(PROBLEM REQUIREMENTS):
Your task is to reproduce exactly the lines that run from the beginning of the data through the line where "- [Argument Parameters](#argument-parameters)" appears.

─── GIVEN INFORMATION

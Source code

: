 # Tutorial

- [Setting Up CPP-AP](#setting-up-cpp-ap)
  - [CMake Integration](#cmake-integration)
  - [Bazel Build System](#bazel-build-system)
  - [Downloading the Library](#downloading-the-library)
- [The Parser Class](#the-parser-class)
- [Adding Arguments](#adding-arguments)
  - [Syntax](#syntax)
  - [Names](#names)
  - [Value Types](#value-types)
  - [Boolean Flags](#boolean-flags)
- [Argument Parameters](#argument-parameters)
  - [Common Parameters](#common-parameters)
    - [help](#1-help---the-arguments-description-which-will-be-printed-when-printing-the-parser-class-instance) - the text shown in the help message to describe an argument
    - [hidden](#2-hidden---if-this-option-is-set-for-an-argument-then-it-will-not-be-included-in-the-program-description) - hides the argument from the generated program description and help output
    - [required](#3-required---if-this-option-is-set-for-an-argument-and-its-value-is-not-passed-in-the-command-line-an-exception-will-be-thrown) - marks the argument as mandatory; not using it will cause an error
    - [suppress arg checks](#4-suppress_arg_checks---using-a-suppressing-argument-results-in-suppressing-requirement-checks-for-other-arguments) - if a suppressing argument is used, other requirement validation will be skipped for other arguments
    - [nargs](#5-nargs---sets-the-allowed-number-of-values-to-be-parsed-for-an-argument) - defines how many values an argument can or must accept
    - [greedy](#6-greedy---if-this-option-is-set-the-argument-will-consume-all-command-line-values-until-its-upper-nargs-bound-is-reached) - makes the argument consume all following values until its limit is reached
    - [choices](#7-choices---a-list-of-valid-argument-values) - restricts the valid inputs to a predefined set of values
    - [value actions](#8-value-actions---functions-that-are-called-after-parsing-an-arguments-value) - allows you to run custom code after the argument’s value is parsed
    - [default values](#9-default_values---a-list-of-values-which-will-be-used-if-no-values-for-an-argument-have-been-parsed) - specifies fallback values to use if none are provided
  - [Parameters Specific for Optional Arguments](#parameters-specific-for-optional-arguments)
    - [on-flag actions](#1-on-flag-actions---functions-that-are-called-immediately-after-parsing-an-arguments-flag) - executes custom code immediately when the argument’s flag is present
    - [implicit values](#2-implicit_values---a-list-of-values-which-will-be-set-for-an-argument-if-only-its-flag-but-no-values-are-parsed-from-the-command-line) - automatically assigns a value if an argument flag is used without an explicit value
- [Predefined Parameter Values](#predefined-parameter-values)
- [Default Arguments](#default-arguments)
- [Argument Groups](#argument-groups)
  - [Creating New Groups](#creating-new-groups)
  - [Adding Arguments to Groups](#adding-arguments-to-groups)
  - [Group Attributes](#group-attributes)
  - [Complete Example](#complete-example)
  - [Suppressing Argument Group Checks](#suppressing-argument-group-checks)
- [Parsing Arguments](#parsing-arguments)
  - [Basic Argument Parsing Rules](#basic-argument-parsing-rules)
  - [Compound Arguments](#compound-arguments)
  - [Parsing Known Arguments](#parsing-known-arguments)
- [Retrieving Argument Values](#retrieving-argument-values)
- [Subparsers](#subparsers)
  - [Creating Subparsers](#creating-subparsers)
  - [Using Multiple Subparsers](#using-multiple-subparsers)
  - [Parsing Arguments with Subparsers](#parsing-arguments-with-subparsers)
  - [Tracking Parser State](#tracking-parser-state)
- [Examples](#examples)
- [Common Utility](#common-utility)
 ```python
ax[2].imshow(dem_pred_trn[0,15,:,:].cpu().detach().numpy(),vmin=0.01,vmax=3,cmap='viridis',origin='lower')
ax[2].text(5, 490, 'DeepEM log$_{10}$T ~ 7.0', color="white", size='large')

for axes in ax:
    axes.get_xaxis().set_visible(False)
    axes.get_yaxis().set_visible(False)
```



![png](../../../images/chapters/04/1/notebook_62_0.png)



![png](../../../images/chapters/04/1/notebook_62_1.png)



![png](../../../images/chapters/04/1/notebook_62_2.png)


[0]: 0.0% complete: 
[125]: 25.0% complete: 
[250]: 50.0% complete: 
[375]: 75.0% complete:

──────

(RESULT OF THIS TASK):
Source code

: # Tutorial

- [Setting Up CPP-AP](#setting-up-cpp-ap)
  - [CMake Integration](#cmake-integration)
  - [Bazel Build System](#bazel-build-system)
  - [Downloading the Library](#downloading-the-library)
- [The Parser Class](#the-parser-class)
- [Adding Arguments](#adding-arguments)
  - [Syntax](#syntax)
  - [Names](#names)
  - [Value Types](#value-types)
  - [Boolean Flags](#boolean-flags)
- [Argument Parameters](#argument-parameters)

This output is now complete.